Mixing mixed-precision training and full precision inference in dataloader

Hi, I have a problem.
So far I was using mixed precision on GPU in my training loop with amp.autocast and everything went well.
However I started using a Pytorch network in my dataloader (I use RetinaFace to extract landmarks and align my images). RetinaFace runs on full precision on CPU. But now I can’t use mixed-precision in my training loop anymore.
I got the error element 0 of tensors does not require grad and does not have a grad_fn when I call backward() of my loss. But when I print the attribute requires_grad of my loss, it is set to True.
I don’t get any error if I run my training loop without mixed precision.

Could you post a minimal, executable code snippet to reproduce the issue, please?

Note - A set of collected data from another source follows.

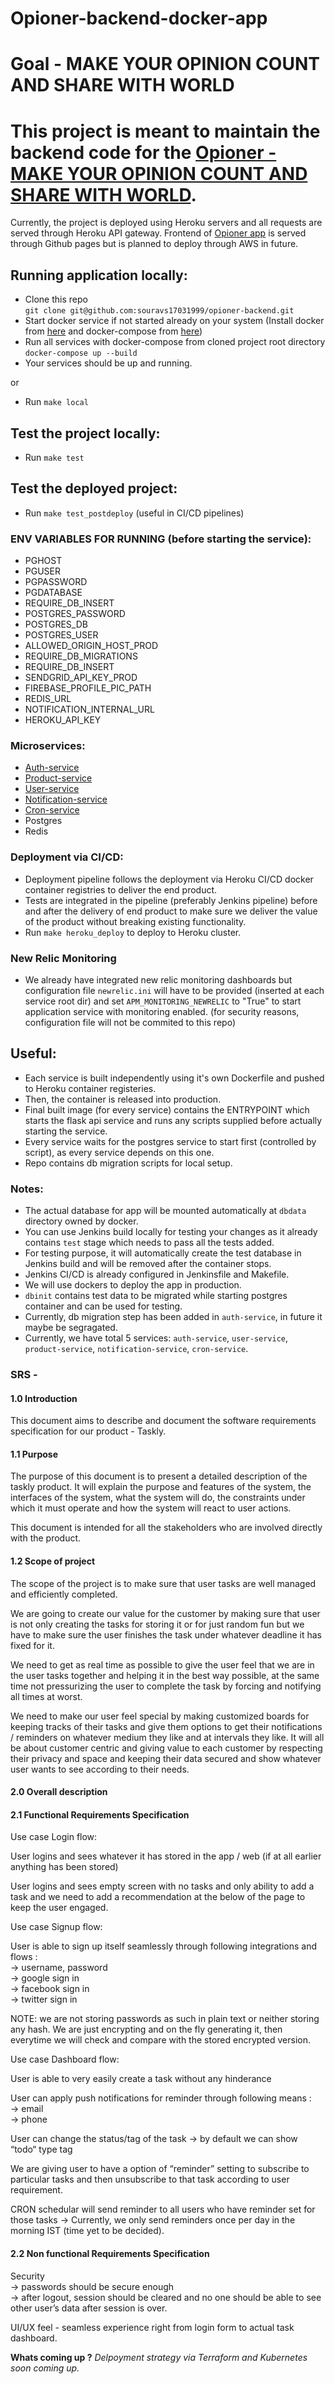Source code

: # Opioner-backend-docker-app

# Goal - MAKE YOUR OPINION COUNT AND SHARE WITH WORLD

# This project is meant to maintain the backend code for the [Opioner - MAKE YOUR OPINION COUNT AND SHARE WITH WORLD](https://souravs17031999.github.io/opioner-home).

Currently, the project is deployed using Heroku servers and all requests are served through Heroku API gateway.
Frontend of [Opioner app](https://github.com/souravs17031999/opioner-home) is served through Github pages but is planned to deploy through AWS in future.

## Running application locally:
  
- Clone this repo    
  `git clone git@github.com:souravs17031999/opioner-backend.git`      
- Start docker service if not started already on your system (Install docker from [here](https://www.digitalocean.com/community/tutorials/how-to-install-and-use-docker-on-ubuntu-18-04) and docker-compose from [here](https://www.digitalocean.com/community/tutorials/how-to-install-docker-compose-on-ubuntu-18-04))           
- Run all services with docker-compose from cloned project root directory         
  `docker-compose up --build`      
- Your services should be up and running.  

or 

- Run `make local`

## Test the project locally:

- Run `make test`

## Test the deployed project:

- Run `make test_postdeploy` 
(useful in CI/CD pipelines)

### ENV VARIABLES FOR RUNNING (before starting the service):

- PGHOST
- PGUSER
- PGPASSWORD
- PGDATABASE
- REQUIRE_DB_INSERT
- POSTGRES_PASSWORD
- POSTGRES_DB
- POSTGRES_USER
- ALLOWED_ORIGIN_HOST_PROD
- REQUIRE_DB_MIGRATIONS
- REQUIRE_DB_INSERT
- SENDGRID_API_KEY_PROD
- FIREBASE_PROFILE_PIC_PATH
- REDIS_URL
- NOTIFICATION_INTERNAL_URL
- HEROKU_API_KEY

### Microservices:

- [Auth-service](https://github.com/souravs17031999/opioner-backend/tree/master/auth-service)
- [Product-service](https://github.com/souravs17031999/opioner-backend/tree/master/product-service)
- [User-service](https://github.com/souravs17031999/opioner-backend/tree/master/user-service)
- [Notification-service](https://github.com/souravs17031999/opioner-backend/tree/master/notification-service)
- [Cron-service](https://github.com/souravs17031999/opioner-backend/tree/master/cron-service)
- Postgres
- Redis

### Deployment via CI/CD:

- Deployment pipeline follows the deployment via Heroku CI/CD docker container registries to deliver the end product.
- Tests are integrated in the pipeline (preferably Jenkins pipeline) before and after the delivery of end product to make sure we deliver the value of the product without
breaking existing functionality.
- Run `make heroku_deploy` to deploy to Heroku cluster.

### New Relic Monitoring
- We already have integrated new relic monitoring dashboards but configuration file `newrelic.ini` will have to be provided (inserted at each service root dir) 
  and set `APM_MONITORING_NEWRELIC` to "True" to start application service with monitoring enabled.
  (for security reasons, configuration file will not be commited to this repo)

## Useful: 
- Each service is built independently using it's own Dockerfile and pushed to Heroku container registeries.
- Then, the container is released into production.
- Final built image (for every service) contains the ENTRYPOINT which starts the flask api service and runs any scripts supplied before actually starting the service.
- Every service waits for the postgres service to start first (controlled by script), as every service depends on this one.
- Repo contains db migration scripts for local setup.
  
### Notes:      
- The actual database for app will be mounted automatically at `dbdata` directory owned by docker.     
- You can use Jenkins build locally for testing your changes as it already contains `test` stage which needs to pass all the tests added.     
- For testing purpose, it will automatically create the test database in Jenkins build and will be removed after the container stops.   
- Jenkins CI/CD is already configured in Jenkinsfile and Makefile.    
- We will use dockers to deploy the app in production.   
- `dbinit` contains test data to be migrated while starting postgres container and can be used for testing.
- Currently, db migration step has been added in `auth-service`, in future it maybe be segragated.
- Currently, we have total 5 services: `auth-service`, `user-service`, `product-service`, `notification-service`, `cron-service`.  

### SRS -    
#### 1.0 Introduction   
This document aims to describe and document the software requirements specification for our product - Taskly.          

#### 1.1 Purpose
The purpose of this document is to present a detailed description of the taskly product. It will explain the purpose and features of the system, the interfaces of the system, what the system will do, the constraints under which it must operate and how the system will react to user actions.       

This document is intended for all the stakeholders who are involved directly with the product.     

#### 1.2 Scope of project       
The scope of the project is to make sure that user tasks are well managed and efficiently completed.     

We are going to create our value for the customer by making sure that user is not only creating the tasks for storing it or for just random fun but we have to make sure the user finishes the task under whatever deadline it has fixed for it.    

We need to get as real time as possible to give the user feel that we are in the user tasks together and helping it in the best way possible, at the same time not  pressurizing the user to complete the task by forcing and notifying all times at worst.     

We need to make our user feel special by making customized boards for keeping tracks of their tasks and give them options to get their notifications / reminders on whatever medium they like and at intervals they like. It will all be about customer centric and giving value to each customer by respecting their privacy and space and keeping their data secured and show whatever user wants to see according to their needs.    

#### 2.0 Overall description 
#### 2.1 Functional Requirements Specification    
Use case Login flow:    

User logins and sees whatever it has stored in the app / web (if at all earlier anything has been stored)    

User logins and sees empty screen with no tasks and only ability to add a task and we need to add a recommendation at the below of the page to keep the user engaged.    

Use case Signup flow:    

User is able to sign up itself seamlessly through following integrations and flows :     
-> username, password   
-> google sign in    
-> facebook sign in   
-> twitter sign in    

NOTE: we are not storing passwords as such in plain text or neither storing any hash. We are just encrypting and on the fly generating it, then everytime we will check and compare with the stored encrypted version.     

Use case Dashboard flow:      

User is able to very easily create a task without any hinderance    
  
User can apply push notifications for reminder through following means :    
-> email   
-> phone    

User can change the status/tag of the task → by default we can show “todo“ type tag    

We are giving user to have a option of “reminder” setting to subscribe to particular tasks and then unsubscribe to that task according to user requirement.   

CRON schedular will send reminder to all users who have reminder set for those tasks → Currently, we only send reminders once per day in the morning IST (time yet to be decided).    

#### 2.2 Non functional Requirements Specification     
Security    
-> passwords should be secure enough    
-> after logout, session should be cleared and no one should be able to see other user’s data after session is over.    

UI/UX feel - seamless experience right from login form to actual task dashboard.    


**Whats coming up ?**
_Delpoyment strategy via Terraform and Kubernetes soon coming up._
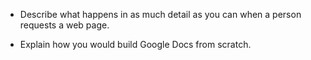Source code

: * Describe what happens in as much detail as you can when a person requests a
web page.

* Explain how you would build Google Docs from scratch.
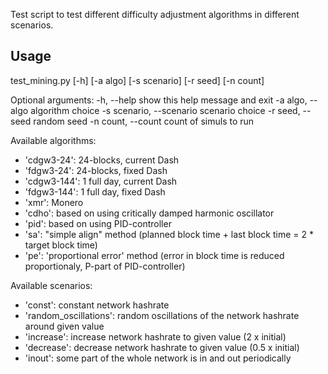   Test script to test different difficulty adjustment algorithms in
different scenarios.

## Usage

test_mining.py [-h] [-a algo] [-s scenario] [-r seed] [-n count]

 Optional arguments:
  -h, --help            show this help message and exit
  -a algo, --algo       algorithm choice
  -s scenario, --scenario  scenario choice
  -r seed, --seed       random seed
  -n count, --count     count of simuls to run

Available algorithms:
   * 'cdgw3-24':  24-blocks, current Dash
   * 'fdgw3-24':  24-blocks, fixed Dash
   * 'cdgw3-144':  1 full day,  current Dash
   * 'fdgw3-144':  1 full day,  fixed Dash
   * 'xmr': Monero
   * 'cdho': based on using critically damped harmonic oscillator
   * 'pid': based on using PID-controller
   * 'sa': "simple align" method (planned block time + last block time = 2 * target block time)
   * 'pe': 'proportional error' method (error in block time is reduced proportionaly, P-part of PID-controller)

Available scenarios:
   * 'const': constant network hashrate
   * 'random_oscillations': random oscillations of the network hashrate around given value
   * 'increase': increase network hashrate to given value (2 x initial)
   * 'decrease': decrease network hashrate to given value (0.5 x initial)
   * 'inout': some part of the whole network is in and out periodically

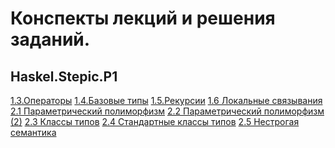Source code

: ﻿#  Конспекты лекций и решения заданий.
## Haskel.Stepic.P1
[1.3.Операторы](https://github.com/AndrewClimber/Haskel.Stepic.P1/tree/master/1.3.%D0%9E%D0%BF%D0%B5%D1%80%D0%B0%D1%82%D0%BE%D1%80%D1%8B "1.3.Операторы")
[1.4.Базовые типы](https://github.com/AndrewClimber/Haskel.Stepic.P1/tree/master/1.4.%D0%91%D0%B0%D0%B7%D0%BE%D0%B2%D1%8B%D0%B5%20%D1%82%D0%B8%D0%BF%D1%8B "1.4.Базовые типы")
[1.5.Рекурсии](https://github.com/AndrewClimber/Haskel.Stepic.P1/tree/master/1.4.%D0%91%D0%B0%D0%B7%D0%BE%D0%B2%D1%8B%D0%B5%20%D1%82%D0%B8%D0%BF%D1%8B "1.5.Рекурсии")
[1.6 Локальные связывания](https://github.com/AndrewClimber/Haskel.Stepic.P1/tree/master/1.6%20%D0%9B%D0%BE%D0%BA%D0%B0%D0%BB%D1%8C%D0%BD%D1%8B%D0%B5%20%D1%81%D0%B2%D1%8F%D0%B7%D1%8B%D0%B2%D0%B0%D0%BD%D0%B8%D1%8F "1.6 Локальные связывания")
[2.1 Параметрический полиморфизм](https://github.com/AndrewClimber/Haskel.Stepic.P1/tree/master/2.1%20%D0%9F%D0%B0%D1%80%D0%B0%D0%BC%D0%B5%D1%82%D1%80%D0%B8%D1%87%D0%B5%D1%81%D0%BA%D0%B8%D0%B9%20%D0%BF%D0%BE%D0%BB%D0%B8%D0%BC%D0%BE%D1%80%D1%84%D0%B8%D0%B7%D0%BC "2.1 Параметрический полиморфизм")
[2.2 Параметрический полиморфизм (2)](https://github.com/AndrewClimber/Haskel.Stepic.P1/tree/master/2.2%20%D0%9F%D0%B0%D1%80%D0%B0%D0%BC%D0%B5%D1%82%D1%80%D0%B8%D1%87%D0%B5%D1%81%D0%BA%D0%B8%D0%B9%20%D0%BF%D0%BE%D0%BB%D0%B8%D0%BC%D0%BE%D1%80%D1%84%D0%B8%D0%B7%D0%BC%20(2) "2.2 Параметрический полиморфизм (2)")
[2.3 Классы типов](https://github.com/AndrewClimber/Haskel.Stepic.P1/tree/master/2.3%20%D0%9A%D0%BB%D0%B0%D1%81%D1%81%D1%8B%20%D1%82%D0%B8%D0%BF%D0%BE%D0%B2 "2.3 Классы типов")
[2.4 Стандартные классы типов](https://github.com/AndrewClimber/Haskel.Stepic.P1/tree/master/2.4%20%D0%A1%D1%82%D0%B0%D0%BD%D0%B4%D0%B0%D1%80%D1%82%D0%BD%D1%8B%D0%B5%20%D0%BA%D0%BB%D0%B0%D1%81%D1%81%D1%8B%20%D1%82%D0%B8%D0%BF%D0%BE%D0%B2 "2.4 Стандартные классы типов")
[2.5 Нестрогая семантика](https://github.com/AndrewClimber/Haskel.Stepic.P1/tree/master/2.5%20%D0%9D%D0%B5%D1%81%D1%82%D1%80%D0%BE%D0%B3%D0%B0%D1%8F%20%D1%81%D0%B5%D0%BC%D0%B0%D0%BD%D1%82%D0%B8%D0%BA%D0%B0 "2.5 Нестрогая семантика")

I tried to make an minimal example but I didn’t get the error.
I resolved my error but I don’t know why.
Instead of initializing the network RetinaFace (actually it is a class with contains the true neural network (a nn.Module) and loads it in its constructor ) in the constructor of my dataset, I set it to None and initialize it during the loading of the data (I check if it is equals to None). Because there are multiple workers it is initialized multiple times (I guess the network is erased multiple times because it’s an attribute of the Dataset) , from the printing it looks like it is initialized 2 times the number of workers (why 2 times ?).

So I don’t know if it was actually linked to mixed precision or due to different processing times.